With additional reporting by Trent Brown
As the Chatham Park development publicly shared plans with the Town of Pittsboro leadership, the development company is trying to even the debate with environmental groups looking to protect the tree population, which they say could be reduced to a minimum under the current plan.
Environmental issues are a hot point of debate in the community, with parts of the discussion centering around the issue of tree protection in the Chatham Park development area. Another area of concern is protection of the Haw River.
Continuing the back-and-forth of the debate, the Pittsboro Board of Commissioners scheduled a public workshop on March 18 to discuss the Chatham Park Tree Element.
Chuck Smith is a representative for Preston Development Company, the development firm behind Chatham Park. He responded in writing to Our Chatham’s questions, and explained that the process of appearing before the board to discuss the development plans is nothing new.
In writing, he argued that environmental groups against the development have overblown the severity of the tree issue, saying the tree canopy will never fall below 50 percent, that comparisons between Chatham Park and New York City tree coverage are “a provocative soundbite” but distanced from the reality of the plan, and that Chatham Park’s tree canopy will meet or exceed that of Charlotte, for example, by 2050.
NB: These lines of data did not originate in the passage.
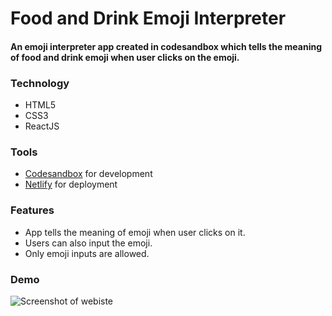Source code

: # Food and Drink Emoji Interpreter 

#### An emoji interpreter app created in codesandbox which tells the meaning of food and drink emoji when user clicks on the emoji.

### Technology
* HTML5
* CSS3
* ReactJS

### Tools
* [Codesandbox](https://codesandbox.io/dashboard/home?workspace=54656a3c-c006-40d6-be91-9cfe54825ad0) for development
* [Netlify](https://app.netlify.com/teams/explorerforlife/overview) for deployment

### Features
* App tells the meaning of emoji when user clicks on it.
* Users can also input the emoji.
* Only emoji inputs are allowed.

### Demo
![Screenshot of webiste]()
“Public comment has quickly jumped to conclusions that, at best, are incorrect assumptions and, at worst, blatant misrepresentation of truth,” according to talking points handed out by the development firm. “With respect to Chatham Park’s tree coverage, this has been especially true.”
Chatham Park representatives plan to attend the meeting and, according to Smith in a written comment, “respond to Staff and Board member comments and from those comments will revise our proposal for their consideration.”
The Pittsboro Board of Commissioners discussed the Chatham Park Tree Protection Plan at a Feb. 25 meeting, and Smith wrote that the board has already approved 10 elements from the Chatham Park development. He hopes that, through the upcoming meeting, the Board of Commissioners “will have an accurate understanding of what our element says.”
At the last meeting, in fact, 17 people spoke publicly – all against the development, saying it stands to ruin tree coverage, which was one of the very reasons some had located in Chatham County.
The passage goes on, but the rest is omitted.